The University Grants Commission (UGC) has agreed to admit an additional 5,609 students to Sri Lankan universities, based on the GCE (A/L) 2011 results but it would not be able to admit that extra number with the next intake, Secretary to the Higher Education Ministry Dr. Sunil Jayantha Navaratne said.
He told The Island that the UGC had decided to admit an additional 5,609 students to universities following a Supreme Court order to that effect, but it couldn’t be continued thereafter without improving necessary facilities.
The Supreme Court ordered the UGC to admit an additional 5,609 students to universities after solving the ‘Z-score’ crisis. Due to this additional intake, about 27,000 students would be admitted to Sri Lankan Universities based on the GCE (A/L) results 2011. It was a 25 per cent increase.
Dr. Navaratne said that the remaining facilities, such as lecturers, lecture halls, laboratories etc. in universities were not sufficient to accommodate an additional 5,000 students.
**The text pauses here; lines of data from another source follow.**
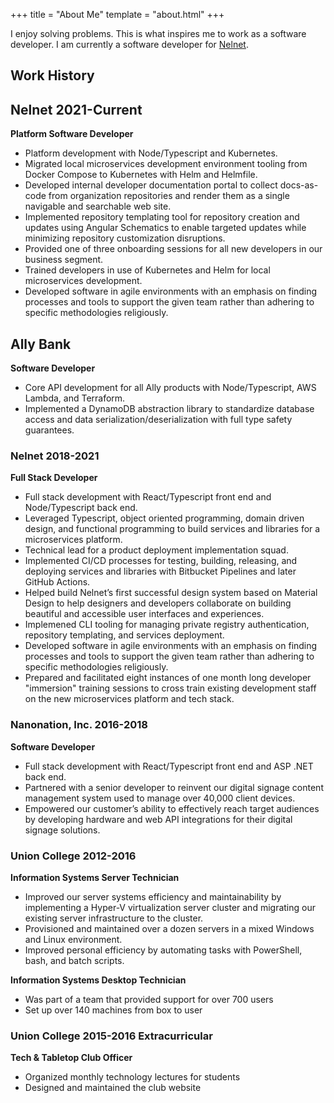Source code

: +++
title = "About Me"
template = "about.html"
+++

I enjoy solving problems. This is what inspires me to work as a software developer. I am currently a software developer for [Nelnet](https://nelnetinc.com/capabilities/consumer-services/nelnet-velocity/).

## Work History

## Nelnet 2021-Current

**Platform Software Developer**

- Platform development with Node/Typescript and Kubernetes.
- Migrated local microservices development environment tooling from Docker Compose to Kubernetes with Helm and Helmfile.
- Developed internal developer documentation portal to collect docs-as-code from organization repositories and render them as a single navigable and searchable web site.
- Implemented repository templating tool for repository creation and updates using Angular Schematics to enable targeted updates while minimizing repository customization disruptions.
- Provided one of three onboarding sessions for all new developers in our business segment.
- Trained developers in use of Kubernetes and Helm for local microservices development.
- Developed software in agile environments with an emphasis on finding processes and tools to support the given team rather than adhering to specific methodologies religiously.

## Ally Bank

**Software Developer**

- Core API development for all Ally products with Node/Typescript, AWS Lambda, and Terraform.
- Implemented a DynamoDB abstraction library to standardize database access and data serialization/deserialization with full type safety guarantees.

### Nelnet 2018-2021

**Full Stack Developer**

- Full stack development with React/Typescript front end and Node/Typescript back end.
- Leveraged Typescript, object oriented programming, domain driven design, and functional programming to build services and libraries for a microservices platform.
- Technical lead for a product deployment implementation squad.
- Implemented CI/CD processes for testing, building, releasing, and deploying services and libraries with Bitbucket Pipelines and later GitHub Actions.
- Helped build Nelnet’s first successful design system based on Material Design to help designers and developers collaborate on building beautiful and accessible user interfaces and experiences.
- Implemened CLI tooling for managing private registry authentication, repository templating, and services deployment.
- Developed software in agile environments with an emphasis on finding processes and tools to support the given team rather than adhering to specific methodologies religiously.
- Prepared and facilitated eight instances of one month long developer "immersion" training sessions to cross train existing development staff on the new microservices platform and tech stack.

### Nanonation, Inc. 2016-2018

**Software Developer**

- Full stack development with React/Typescript front end and ASP .NET back end.
- Partnered with a senior developer to reinvent our digital signage content management system used to manage over 40,000 client devices.
- Empowered our customer’s ability to effectively reach target audiences by developing hardware and web API integrations for their digital signage solutions.

### Union College 2012-2016

**Information Systems Server Technician**

- Improved our server systems efficiency and maintainability by implementing a Hyper-V virtualization server cluster and migrating our existing server infrastructure to the cluster.
- Provisioned and maintained over a dozen servers in a mixed Windows and Linux environment.
- Improved personal efficiency by automating tasks with PowerShell, bash, and batch scripts.

**Information Systems Desktop Technician**

- Was part of a team that provided support for over 700 users
- Set up over 140 machines from box to user

### Union College 2015-2016 Extracurricular

**Tech & Tabletop Club Officer**

- Organized monthly technology lectures for students
- Designed and maintained the club website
However, undergraduate members of the JVP rebel group affiliated union, Inter University Students’ Federation (IUSF), have been insisting that the increased intake be continued for the 2012 A/L batch as well.
Convener of the IUSF Sanjeewa Bandara said that according to GCE (A/L) results released last Wednesday, over 6,500 candidates obtained 3As in the commerce stream, but normally less than 5,000 students from that stream were admitted to universities annually.
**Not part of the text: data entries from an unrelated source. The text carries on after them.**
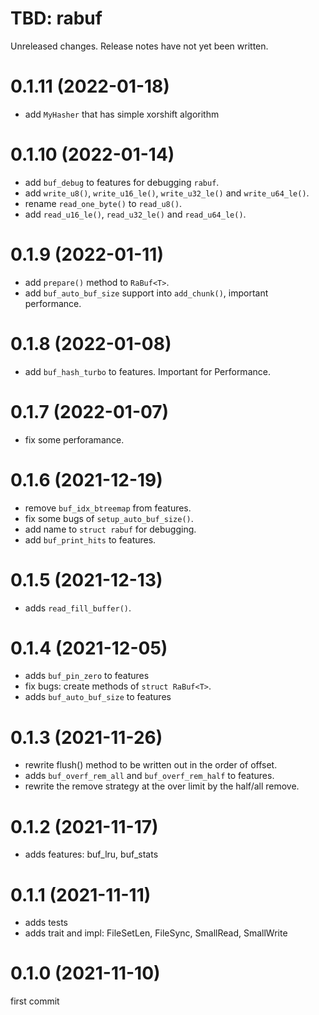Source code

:TBD: rabuf
===
Unreleased changes. Release notes have not yet been written.

0.1.11 (2022-01-18)
=====

* add `MyHasher` that has simple xorshift algorithm

0.1.10 (2022-01-14)
=====

* add `buf_debug` to features for debugging `rabuf`.
* add `write_u8()`, `write_u16_le()`, `write_u32_le()` and `write_u64_le()`.
* rename `read_one_byte()` to `read_u8()`.
* add `read_u16_le()`, `read_u32_le()` and `read_u64_le()`.

0.1.9 (2022-01-11)
=====

* add `prepare()` method to `RaBuf<T>`.
* add `buf_auto_buf_size` support into `add_chunk()`, important performance.

0.1.8 (2022-01-08)
=====

* add `buf_hash_turbo` to features. Important for Performance.

0.1.7 (2022-01-07)
=====

* fix some perforamance.

0.1.6 (2021-12-19)
=====

* remove `buf_idx_btreemap` from features.
* fix some bugs of `setup_auto_buf_size()`.
* add name to `struct rabuf` for debugging.
* add `buf_print_hits` to features.

0.1.5 (2021-12-13)
=====

* adds `read_fill_buffer()`.

0.1.4 (2021-12-05)
=====

* adds `buf_pin_zero` to features
* fix bugs: create methods of `struct RaBuf<T>`.
* adds `buf_auto_buf_size` to features

0.1.3 (2021-11-26)
=====

* rewrite flush() method to be written out in the order of offset.
* adds `buf_overf_rem_all` and `buf_overf_rem_half` to features.
* rewrite the remove strategy at the over limit by the half/all remove.

0.1.2 (2021-11-17)
=====

* adds features: buf_lru, buf_stats

0.1.1 (2021-11-11)
=====

* adds tests
* adds trait and impl: FileSetLen, FileSync, SmallRead, SmallWrite

0.1.0 (2021-11-10)
=====

first commit
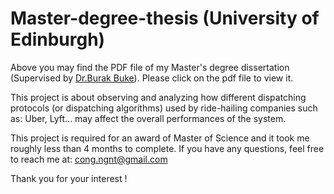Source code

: # Master-degree-thesis (University of Edinburgh)
Above you may find the PDF file of my Master's degree dissertation (Supervised by [Dr.Burak Buke](https://www.maths.ed.ac.uk/~bbuke/bio/)). Please click on the pdf file to view it.

This project is about observing and analyzing how different dispatching protocols (or dispatching algorithms) used by ride-hailing companies such as: Uber, Lyft... may affect the overall performances of the system.

This project is required for an award of Master of Science and it took me roughly less than 4 months to complete. If you have any questions, feel free to reach me at: cong.ngnt@gmail.com

Thank you for your interest ! 
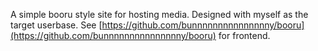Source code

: A simple booru style site for hosting media. Designed with myself as the target userbase.
See [https://github.com/bunnnnnnnnnnnnnnny/booru](https://github.com/bunnnnnnnnnnnnnnny/booru) for frontend.
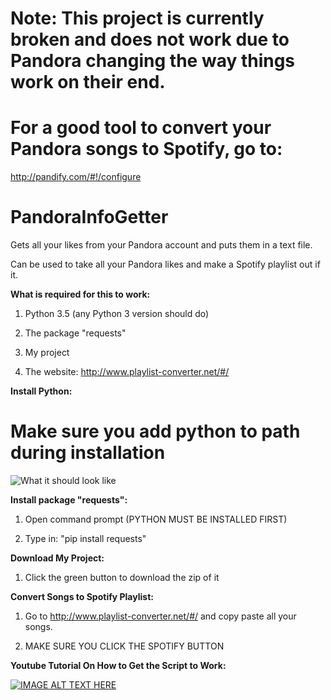 # Note: This project is currently broken and does not work due to Pandora changing the way things work on their end.
# For a good tool to convert your Pandora songs to Spotify, go to:
http://pandify.com/#!/configure


# PandoraInfoGetter
Gets all your likes from your Pandora account and puts them in a text file. 

Can be used to take all your Pandora likes and make a Spotify playlist out if it.


**What is required for this to work:**

1. Python 3.5 (any Python 3 version should do)

1. The package "requests"

1. My project

1. The website: http://www.playlist-converter.net/#/

**Install Python:**

# Make sure you add python to path during installation
![What it should look like](https://docs.python.org/3/_images/win_installer.png)

**Install package "requests":**

1. Open command prompt (PYTHON MUST BE INSTALLED FIRST)

1. Type in: "pip install requests"

**Download My Project:**

1. Click the green button to download the zip of it

**Convert Songs to Spotify Playlist:**

1. Go to http://www.playlist-converter.net/#/ and copy paste all your songs.

1. MAKE SURE YOU CLICK THE SPOTIFY BUTTON

**Youtube Tutorial On How to Get the Script to Work:**

[![IMAGE ALT TEXT HERE](https://img.youtube.com/vi/lodjjKDWKi0/0.jpg)](https://youtu.be/lodjjKDWKi0)

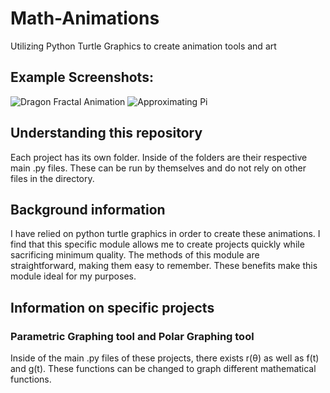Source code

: # Math-Animations
Utilizing Python Turtle Graphics to create animation tools and  art


## Example Screenshots:

![Dragon Fractal Animation](https://user-images.githubusercontent.com/120439586/209491905-b8958f21-621c-472e-bc0e-3780ba7b656d.png)
![Approximating Pi](https://user-images.githubusercontent.com/120439586/209491769-4c427b2f-37e8-4c55-9bc6-459632a07684.png)



## Understanding this repository

Each project has its own folder. Inside of the folders are their respective main .py files. These can be run by themselves
and do not rely on other files in the directory.

## Background information

I have relied on python turtle graphics in order to create these animations. I find that this specific module allows me to 
create projects quickly while sacrificing minimum quality. The methods of this module are straightforward, making them easy to 
remember. These benefits make this module ideal for my purposes.

## Information on specific projects

### Parametric Graphing tool and Polar Graphing tool

Inside of the main .py files of these projects, there exists r(θ) as well as f(t) and g(t). These functions can be changed
to graph different mathematical functions.
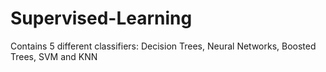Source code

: # Supervised-Learning
Contains 5 different classifiers: Decision Trees, Neural Networks, Boosted Trees, SVM and KNN
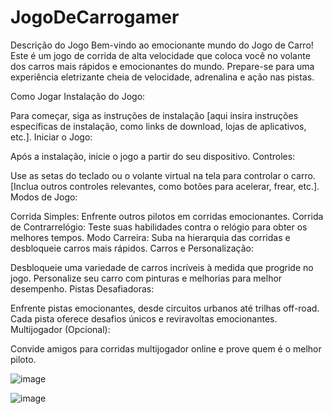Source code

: # JogoDeCarrogamer
Descrição do Jogo
Bem-vindo ao emocionante mundo do Jogo de Carro! Este é um jogo de corrida de alta velocidade que coloca você no volante dos carros mais rápidos e emocionantes do mundo. Prepare-se para uma experiência eletrizante cheia de velocidade, adrenalina e ação nas pistas.

Como Jogar
Instalação do Jogo:

Para começar, siga as instruções de instalação [aqui insira instruções específicas de instalação, como links de download, lojas de aplicativos, etc.].
Iniciar o Jogo:

Após a instalação, inicie o jogo a partir do seu dispositivo.
Controles:

Use as setas do teclado ou o volante virtual na tela para controlar o carro.
[Inclua outros controles relevantes, como botões para acelerar, frear, etc.].
Modos de Jogo:

Corrida Simples: Enfrente outros pilotos em corridas emocionantes.
Corrida de Contrarrelógio: Teste suas habilidades contra o relógio para obter os melhores tempos.
Modo Carreira: Suba na hierarquia das corridas e desbloqueie carros mais rápidos.
Carros e Personalização:

Desbloqueie uma variedade de carros incríveis à medida que progride no jogo.
Personalize seu carro com pinturas e melhorias para melhor desempenho.
Pistas Desafiadoras:

Enfrente pistas emocionantes, desde circuitos urbanos até trilhas off-road.
Cada pista oferece desafios únicos e reviravoltas emocionantes.
Multijogador (Opcional):

Convide amigos para corridas multijogador online e prove quem é o melhor piloto.

![image](https://github.com/Yuridubi/JogoDeCarrogamer/assets/114087536/31342b6c-4579-4e66-9d00-4504b6b5578c)


![image](https://github.com/Yuridubi/JogoDeCarrogamer/assets/114087536/b9b9b889-7c62-4b3f-8413-65551c0eb315)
“During previous years, even those who obtained two As and one B could enter university, whereas this year, it seems even those who have got three As will not be able to enter a state university due to restrictions on admissions,” he said.
However, Federation of University Teachers’ Associations (FUTA) rejected the proposal to admit more students without improving the facilities.
FUTA President Dr. Nirmal Ranjith Dewasiri told The Island that though, the authorities had decided to admit additional 5,000 students, in the previous year’s intake, following a Court order, it was difficult to accommodate the same number again without improving available facilities.